Nel caso di specie, dopo l'istanza di sospensione dei lavori inviata dal direttore e dall'impresa, nessun'altra ditta e nessun altro direttore furono nominati. Secondo la Corte territoriale, il direttore dei lavori e l'impresa sarebbero stati certamente protagonisti delle successive opere di parziale rimessione in pristino e occupandosi anche della pratica in sanatoria.
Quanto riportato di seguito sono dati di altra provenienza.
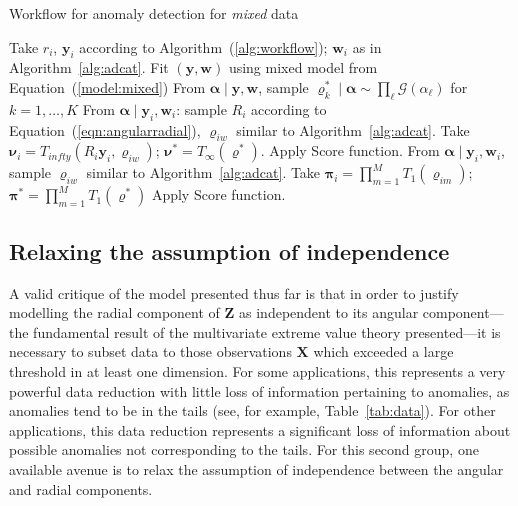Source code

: \begin{algorithm}[htb]
    \caption{Workflow for anomaly detection for \emph{mixed} data}\label{alg:admixed}
    \begin{algorithmic}[1]
        \State Take $r_i$, $\bm{y}_i$ according to Algorithm~(\ref{alg:workflow}); $\bm{w}_i$ as in Algorithm~\ref{alg:adcat}.
        \State Fit $(\bm{y},\bm{w})$ using mixed model from Equation~(\ref{model:mixed})
        \State From $\bm{\alpha}\mid\bm{y},\bm{w}$, sample
            $\bm{\varrho}_k^{*}\mid\bm{\alpha}\sim\prod_{\ell}\mathcal{G}(\alpha_{\ell})$ for $k = 1,\ldots,K$
            \State From $\bm{\alpha}\mid\bm{y}_i,\bm{w}_i$:
                sample $R_i$ according to Equation~(\ref{eqn:angularradial}), 
                $\bm{\varrho}_{iw}$ similar to Algorithm~\ref{alg:adcat}.
            \State Take $\bm{\nu}_i = T_{infty}(R_i\bm{y}_i,\bm{\varrho}_{iw})$;      
                $\bm{\nu}^* = T_{\infty}(\bm{\varrho}^*)$.
            \State Apply Score function.
            \State From $\bm{\alpha}\mid\bm{y}_i,\bm{w}_i$, 
                sample $\bm{\varrho}_{iw}$ similar to Algorithm~\ref{alg:adcat}.
            \State Take $\bm{\pi}_i = \prod_{m = 1}^M T_{1}(\bm{\varrho}_{im})$;    
                $\bm{\pi}^* = \prod_{m = 1}^{M} T_1(\bm{\varrho}^*)$
            \State Apply Score function.
        \EndIf
    \end{algorithmic}
\end{algorithm}

\subsection{Relaxing the assumption of independence\label{subsec:rank}}
A valid critique of the model presented thus far is that in order to justify 
    modelling the radial component of $\bm{Z}$ as independent to its angular 
    component---the fundamental result of the multivariate extreme value theory 
    presented---it is necessary to subset data to those observations $\bm{X}$ which exceeded a large 
    threshold in at least one dimension.  For some applications, 
    this represents a very powerful data reduction with little loss of 
    information pertaining to anomalies, as anomalies tend to be in the tails 
    (see, for  example, Table~\ref{tab:data}).  For other applications, this 
    data reduction represents a significant loss of information about possible
    anomalies not corresponding to the tails.  For this second group,
    one available avenue is to relax the assumption of independence between the 
    angular and radial components.

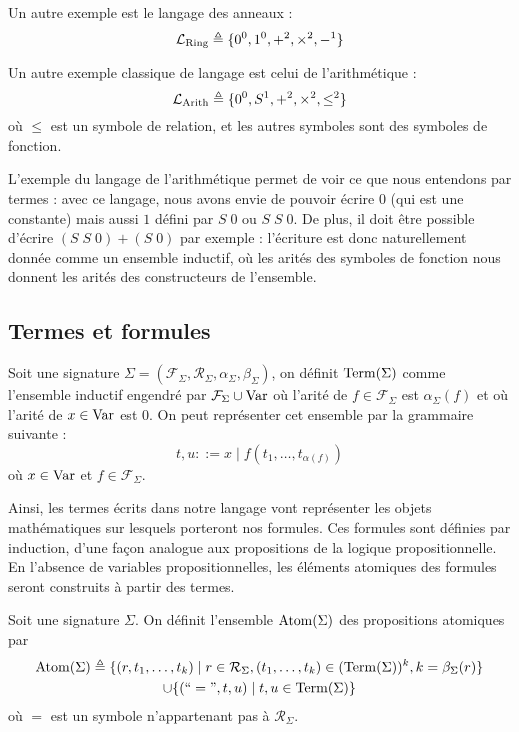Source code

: \begin{example}
  Un autre exemple est le langage des anneaux :
  \[\mathcal L_{\mathrm{Ring}}\triangleq \{0^0,1^0,+^2,\times^2,-^1\}\]
\end{example}

\begin{example}
  Un autre exemple classique de langage est celui de l'arithmétique :
  \[\mathcal L_{\mathrm{Arith}}\triangleq \{0^0, S^1, +^2,\times^2,\leq^2\}\]
  où $\leq$ est un symbole de relation, et les autres symboles sont des symboles
  de fonction.
\end{example}

L'exemple du langage de l'arithmétique permet de voir ce que nous entendons par
termes : avec ce langage, nous avons envie de pouvoir écrire $0$ (qui est une
constante) mais aussi $1$ défini par $S\;0$ ou $S\;S\;0$. De plus, il doit être
possible d'écrire $(S\;S\;0) + (S\;0)$ par exemple : l'écriture est donc
naturellement donnée comme un ensemble inductif, où les arités des symboles de
fonction nous donnent les arités des constructeurs de l'ensemble.

\subsection{Termes et formules}

\begin{definition}[Termes]
  Soit une signature
  $\Sigma = (\mathcal F_\Sigma,\mathcal R_\Sigma, \alpha_\Sigma,\beta_\Sigma)$,
  on définit $\operatorname{Term}(\Sigma)$ comme l'ensemble inductif engendré par
  $\mathcal F_\Sigma\cup\operatorname{Var}$ où l'arité de $f\in\mathcal F_\Sigma$ est
  $\alpha_\Sigma(f)$ et où l'arité de $x\in \operatorname{Var}$ est $0$. On peut représenter
  cet ensemble par la grammaire suivante :
  \[t,u ::= x \mid f(t_1,\ldots,t_{\alpha(f)})\]
  où $x\in \operatorname{Var}$ et $f\in \mathcal F_\Sigma$.
\end{definition}

Ainsi, les termes écrits dans notre langage vont représenter les objets
mathématiques sur lesquels porteront nos formules. Ces formules sont définies
par induction, d'une façon analogue aux propositions de la logique
propositionnelle. En l'absence de variables propositionnelles, les éléments
atomiques des formules seront construits à partir des termes.

\begin{definition}
  Soit une signature $\Sigma$. On définit l'ensemble $\operatorname{Atom}(\Sigma)$ des
  propositions atomiques par
  \begin{multline*}
    \operatorname{Atom}(\Sigma) \triangleq \{(r,t_1,\ldots,t_k)\mid r\in\mathcal R_\Sigma,
    (t_1,\ldots,t_k) \in (\operatorname{Term}(\Sigma))^k, k = \beta_\Sigma(r)\}\\
    \cup\{(``=",t,u)\mid t,u\in \operatorname{Term}(\Sigma)\}
  \end{multline*}
  où $=$ est un symbole n'appartenant pas à $\mathcal R_\Sigma$.
\end{definition}

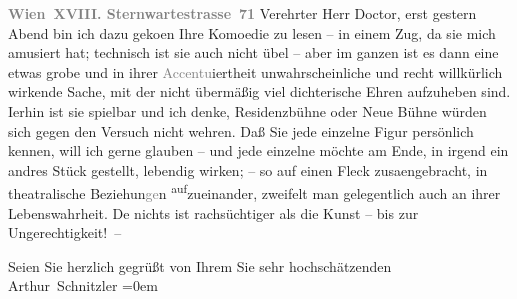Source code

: \pstart
           \textcolor{gray}{\textbf{Wien XVIII. Sternwartestrasse 71}}\pend
           \vspace{0.5em}
\pstart
           Verehrter Herr Doctor, erst gestern Abend bin ich dazu geko{\geminationm}en Ihre Komoedie zu lesen – in einem Zug, da sie mich amusiert hat;
               technisch ist sie auch nicht übel – aber im ganzen ist es dann eine etwas grobe und
               in ihrer \textcolor{gray}{Accentu}iertheit unwahrscheinliche und recht willkürlich
               wirkende Sache, mit der nicht übermäßig \introOben{}viel\introOben{} dichterische
               Ehren aufzuheben sind. I{\geminationm}erhin ist sie spielbar und ich
               denke, Residenzbühne oder Neue Bühne würden sich gegen den Versuch nicht wehren. Daß Sie
               jede einzelne Figur persönlich kennen, {\pb}will ich gerne
               glauben – und jede einzelne möchte am Ende, in irgend ein andres Stück gestellt,
               lebendig wirken; – so auf einen Fleck zusa{\geminationm}engebracht,
               in theatralische Beziehun\textcolor{gray}{ge}n \substVorne{}\textsuperscript{auf}\substDazwischen{}zu\substHinten{}einander, zweifelt man gelegentlich auch an ihrer Lebenswahrheit. De{\geminationn} nichts ist rachsüchtiger als die Kunst – bis zur
               Ungerechtigkeit! –\pend
           
\pstart
           Seien Sie herzlich gegrüßt von Ihrem Sie sehr hochschätzenden{\\[\baselineskip]}\spacefill\mbox{Arthur Schnitzler}\pend
           \leftskip=0em{}\endnumbering{}  \newcommand{\dateiname}{L02213}\newcommand{\titel}{Arthur Schnitzler an Robert Adam, 11. 7. 1915}\newcommand{\editorInnen}{Martin Anton Müller und Gerd-Hermann Susen}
Il direttore dei lavori, infine, non si sarebbe mai dissociato né avrebbe mai rinunciato formalmente all'incarico conferitogli dalla committenza, neppure dopo l'avvenuto sequestro del manufatto.

La Corte territoriale ha sottolineato l'inverosimiglianza che il direttore dei lavori, e il titolare della ditta esecutrice, avessero eseguito le opere edilizie fino al momento della sospensione dei lavori, e poi fossero intervenuti per rimuovere le opere abusive (nelle more, all'evidenza, realizzate allora da mano ignota che, se ci fosse stata, ben facilmente avrebbero potuto essere rintracciata).

In definitiva, in tema di prova indiziaria alla Corte di Cassazione compete il sindacato sulle massime di esperienza adottate nella valutazione degli indizi, nonché la verifica della completezza, della correttezza e della logicità del ragionamento seguito e delle argomentazioni sostenute per qualificare l'elemento indiziario, ma non anche un nuovo accertamento che ripeta l'esperienza conoscitiva del giudice del merito.